Problem statement :: Look through the data for the string "textcolor". Copy every line where it is found.

Records for processing ::

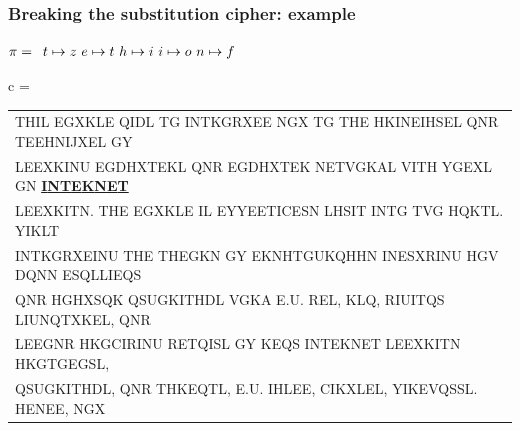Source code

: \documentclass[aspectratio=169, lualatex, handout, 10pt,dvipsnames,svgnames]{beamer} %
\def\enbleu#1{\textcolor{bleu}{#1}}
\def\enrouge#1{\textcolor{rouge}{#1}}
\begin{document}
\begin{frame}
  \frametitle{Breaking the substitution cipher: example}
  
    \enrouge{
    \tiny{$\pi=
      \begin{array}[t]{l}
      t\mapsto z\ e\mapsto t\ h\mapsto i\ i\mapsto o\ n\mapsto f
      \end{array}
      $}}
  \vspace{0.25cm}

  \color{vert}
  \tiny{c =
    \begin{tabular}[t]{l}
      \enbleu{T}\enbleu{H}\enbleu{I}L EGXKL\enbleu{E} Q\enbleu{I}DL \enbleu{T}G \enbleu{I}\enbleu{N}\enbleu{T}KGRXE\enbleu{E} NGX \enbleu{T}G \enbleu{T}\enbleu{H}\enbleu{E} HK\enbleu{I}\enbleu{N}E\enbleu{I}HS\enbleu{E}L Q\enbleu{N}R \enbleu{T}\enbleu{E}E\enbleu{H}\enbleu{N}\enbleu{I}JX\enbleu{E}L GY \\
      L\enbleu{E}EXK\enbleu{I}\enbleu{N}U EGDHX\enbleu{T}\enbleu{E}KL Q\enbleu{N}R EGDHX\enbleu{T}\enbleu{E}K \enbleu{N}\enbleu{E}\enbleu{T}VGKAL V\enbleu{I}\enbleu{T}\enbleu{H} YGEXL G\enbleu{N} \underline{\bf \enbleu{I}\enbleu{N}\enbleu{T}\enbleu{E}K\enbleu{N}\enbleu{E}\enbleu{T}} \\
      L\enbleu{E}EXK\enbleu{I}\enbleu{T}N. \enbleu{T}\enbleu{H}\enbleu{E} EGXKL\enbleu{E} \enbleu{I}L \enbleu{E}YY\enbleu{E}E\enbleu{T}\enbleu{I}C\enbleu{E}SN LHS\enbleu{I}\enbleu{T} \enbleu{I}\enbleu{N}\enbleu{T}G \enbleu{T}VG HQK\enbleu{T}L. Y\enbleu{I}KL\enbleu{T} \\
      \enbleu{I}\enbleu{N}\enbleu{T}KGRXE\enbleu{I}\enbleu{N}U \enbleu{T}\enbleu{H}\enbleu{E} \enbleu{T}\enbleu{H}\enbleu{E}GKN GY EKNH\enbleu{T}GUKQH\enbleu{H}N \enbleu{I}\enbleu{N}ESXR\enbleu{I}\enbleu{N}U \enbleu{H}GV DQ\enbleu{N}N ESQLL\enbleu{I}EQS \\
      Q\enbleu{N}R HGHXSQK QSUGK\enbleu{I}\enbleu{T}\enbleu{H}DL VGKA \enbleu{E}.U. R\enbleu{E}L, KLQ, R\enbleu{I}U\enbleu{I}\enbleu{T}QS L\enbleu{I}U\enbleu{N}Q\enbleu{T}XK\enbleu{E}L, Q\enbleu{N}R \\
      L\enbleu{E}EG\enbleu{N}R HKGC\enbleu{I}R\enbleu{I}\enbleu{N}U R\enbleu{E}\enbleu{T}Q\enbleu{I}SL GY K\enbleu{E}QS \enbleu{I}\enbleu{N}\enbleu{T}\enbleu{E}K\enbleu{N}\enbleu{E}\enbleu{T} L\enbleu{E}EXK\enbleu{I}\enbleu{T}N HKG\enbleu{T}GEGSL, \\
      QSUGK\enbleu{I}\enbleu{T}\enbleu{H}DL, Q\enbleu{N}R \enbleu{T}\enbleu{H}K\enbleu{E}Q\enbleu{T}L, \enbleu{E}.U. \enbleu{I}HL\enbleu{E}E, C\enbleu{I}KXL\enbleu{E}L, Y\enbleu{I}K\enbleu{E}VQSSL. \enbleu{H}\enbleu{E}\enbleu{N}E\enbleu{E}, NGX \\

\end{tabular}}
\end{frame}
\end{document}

Your response ::
\def\enbleu#1{\textcolor{bleu}{#1}}
\def\enrouge#1{\textcolor{rouge}{#1}}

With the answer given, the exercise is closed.